| Problem description |
Nothing but the entries, copied exactly, should appear in the response.

[Saved data entries]
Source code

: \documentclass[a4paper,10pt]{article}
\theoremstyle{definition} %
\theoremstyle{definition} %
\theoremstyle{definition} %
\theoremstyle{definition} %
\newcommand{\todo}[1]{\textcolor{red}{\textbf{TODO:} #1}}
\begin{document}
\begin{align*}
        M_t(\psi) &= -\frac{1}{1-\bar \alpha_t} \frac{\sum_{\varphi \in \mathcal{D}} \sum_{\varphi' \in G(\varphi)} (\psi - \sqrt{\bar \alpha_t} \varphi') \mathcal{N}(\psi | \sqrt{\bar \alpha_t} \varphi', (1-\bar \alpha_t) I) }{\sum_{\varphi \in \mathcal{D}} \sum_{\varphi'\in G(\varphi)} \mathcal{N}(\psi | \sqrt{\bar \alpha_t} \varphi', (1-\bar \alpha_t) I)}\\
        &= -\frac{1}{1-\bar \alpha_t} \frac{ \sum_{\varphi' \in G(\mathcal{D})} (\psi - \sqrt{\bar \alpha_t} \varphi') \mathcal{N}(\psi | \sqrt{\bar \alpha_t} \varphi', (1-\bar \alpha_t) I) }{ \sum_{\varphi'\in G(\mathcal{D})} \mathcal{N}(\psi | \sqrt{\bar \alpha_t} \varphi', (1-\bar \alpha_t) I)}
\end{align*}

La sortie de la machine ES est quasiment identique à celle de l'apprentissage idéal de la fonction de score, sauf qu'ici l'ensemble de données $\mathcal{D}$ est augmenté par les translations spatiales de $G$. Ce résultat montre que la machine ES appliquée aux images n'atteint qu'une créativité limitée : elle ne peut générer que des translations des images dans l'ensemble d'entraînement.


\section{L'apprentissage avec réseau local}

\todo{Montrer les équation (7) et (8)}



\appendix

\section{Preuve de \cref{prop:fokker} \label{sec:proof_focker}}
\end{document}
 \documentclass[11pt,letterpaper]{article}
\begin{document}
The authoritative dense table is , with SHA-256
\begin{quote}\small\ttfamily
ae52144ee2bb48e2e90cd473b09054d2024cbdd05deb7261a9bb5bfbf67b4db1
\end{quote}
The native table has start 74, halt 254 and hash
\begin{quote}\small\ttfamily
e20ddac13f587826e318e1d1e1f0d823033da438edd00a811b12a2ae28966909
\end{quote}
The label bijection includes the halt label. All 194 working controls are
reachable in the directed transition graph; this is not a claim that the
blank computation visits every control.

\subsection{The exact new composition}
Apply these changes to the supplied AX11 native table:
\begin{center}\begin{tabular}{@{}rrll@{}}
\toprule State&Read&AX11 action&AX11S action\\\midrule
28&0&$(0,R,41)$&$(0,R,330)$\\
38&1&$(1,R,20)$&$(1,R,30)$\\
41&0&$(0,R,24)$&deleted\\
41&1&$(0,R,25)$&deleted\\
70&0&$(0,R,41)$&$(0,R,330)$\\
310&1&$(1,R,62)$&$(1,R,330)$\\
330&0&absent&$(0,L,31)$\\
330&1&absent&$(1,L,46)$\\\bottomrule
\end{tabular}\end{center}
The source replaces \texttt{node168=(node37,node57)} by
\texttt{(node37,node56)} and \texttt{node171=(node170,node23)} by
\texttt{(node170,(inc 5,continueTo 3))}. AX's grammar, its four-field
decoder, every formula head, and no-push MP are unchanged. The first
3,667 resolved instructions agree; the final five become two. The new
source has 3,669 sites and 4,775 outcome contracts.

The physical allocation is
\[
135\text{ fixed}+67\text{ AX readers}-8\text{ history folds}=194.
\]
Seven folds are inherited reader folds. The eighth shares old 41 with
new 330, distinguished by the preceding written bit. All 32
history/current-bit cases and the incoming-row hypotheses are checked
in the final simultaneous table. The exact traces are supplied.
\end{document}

| Expected output |
Source code

: \documentclass[a4paper,10pt]{article}
\theoremstyle{definition} %
\theoremstyle{definition} %
\theoremstyle{definition} %
\theoremstyle{definition} %
\newcommand{\todo}[1]{\textcolor{red}{\textbf{TODO:} #1}}
\begin{document}
\begin{align*}
        M_t(\psi) &= -\frac{1}{1-\bar \alpha_t} \frac{\sum_{\varphi \in \mathcal{D}} \sum_{\varphi' \in G(\varphi)} (\psi - \sqrt{\bar \alpha_t} \varphi') \mathcal{N}(\psi | \sqrt{\bar \alpha_t} \varphi', (1-\bar \alpha_t) I) }{\sum_{\varphi \in \mathcal{D}} \sum_{\varphi'\in G(\varphi)} \mathcal{N}(\psi | \sqrt{\bar \alpha_t} \varphi', (1-\bar \alpha_t) I)}\\
        &= -\frac{1}{1-\bar \alpha_t} \frac{ \sum_{\varphi' \in G(\mathcal{D})} (\psi - \sqrt{\bar \alpha_t} \varphi') \mathcal{N}(\psi | \sqrt{\bar \alpha_t} \varphi', (1-\bar \alpha_t) I) }{ \sum_{\varphi'\in G(\mathcal{D})} \mathcal{N}(\psi | \sqrt{\bar \alpha_t} \varphi', (1-\bar \alpha_t) I)}
\end{align*}

La sortie de la machine ES est quasiment identique à celle de l'apprentissage idéal de la fonction de score, sauf qu'ici l'ensemble de données $\mathcal{D}$ est augmenté par les translations spatiales de $G$. Ce résultat montre que la machine ES appliquée aux images n'atteint qu'une créativité limitée : elle ne peut générer que des translations des images dans l'ensemble d'entraînement.


\section{L'apprentissage avec réseau local}

\todo{Montrer les équation (7) et (8)}



\appendix

\section{Preuve de \cref{prop:fokker} \label{sec:proof_focker}}
\end{document}
 \documentclass[11pt,letterpaper]{article}
\begin{document}
The authoritative dense table is , with SHA-256
\begin{quote}\small\ttfamily
ae52144ee2bb48e2e90cd473b09054d2024cbdd05deb7261a9bb5bfbf67b4db1
\end{quote}
The native table has start 74, halt 254 and hash
\begin{quote}\small\ttfamily
e20ddac13f587826e318e1d1e1f0d823033da438edd00a811b12a2ae28966909
\end{quote}
The label bijection includes the halt label. All 194 working controls are
reachable in the directed transition graph; this is not a claim that the
blank computation visits every control.

\subsection{The exact new composition}
Apply these changes to the supplied AX11 native table:
\begin{center}\begin{tabular}{@{}rrll@{}}
\toprule State&Read&AX11 action&AX11S action\\\midrule
28&0&$(0,R,41)$&$(0,R,330)$\\
38&1&$(1,R,20)$&$(1,R,30)$\\
41&0&$(0,R,24)$&deleted\\
41&1&$(0,R,25)$&deleted\\
70&0&$(0,R,41)$&$(0,R,330)$\\
310&1&$(1,R,62)$&$(1,R,330)$\\
330&0&absent&$(0,L,31)$\\
330&1&absent&$(1,L,46)$\\\bottomrule
\end{tabular}\end{center}
The source replaces \texttt{node168=(node37,node57)} by
\texttt{(node37,node56)} and \texttt{node171=(node170,node23)} by
\texttt{(node170,(inc 5,continueTo 3))}. AX's grammar, its four-field
decoder, every formula head, and no-push MP are unchanged. The first
3,667 resolved instructions agree; the final five become two. The new
source has 3,669 sites and 4,775 outcome contracts.

The physical allocation is
\[
135\text{ fixed}+67\text{ AX readers}-8\text{ history folds}=194.
\]
Seven folds are inherited reader folds. The eighth shares old 41 with
new 330, distinguished by the preceding written bit. All 32
history/current-bit cases and the incoming-row hypotheses are checked
in the final simultaneous table. The exact traces are supplied.
\end{document}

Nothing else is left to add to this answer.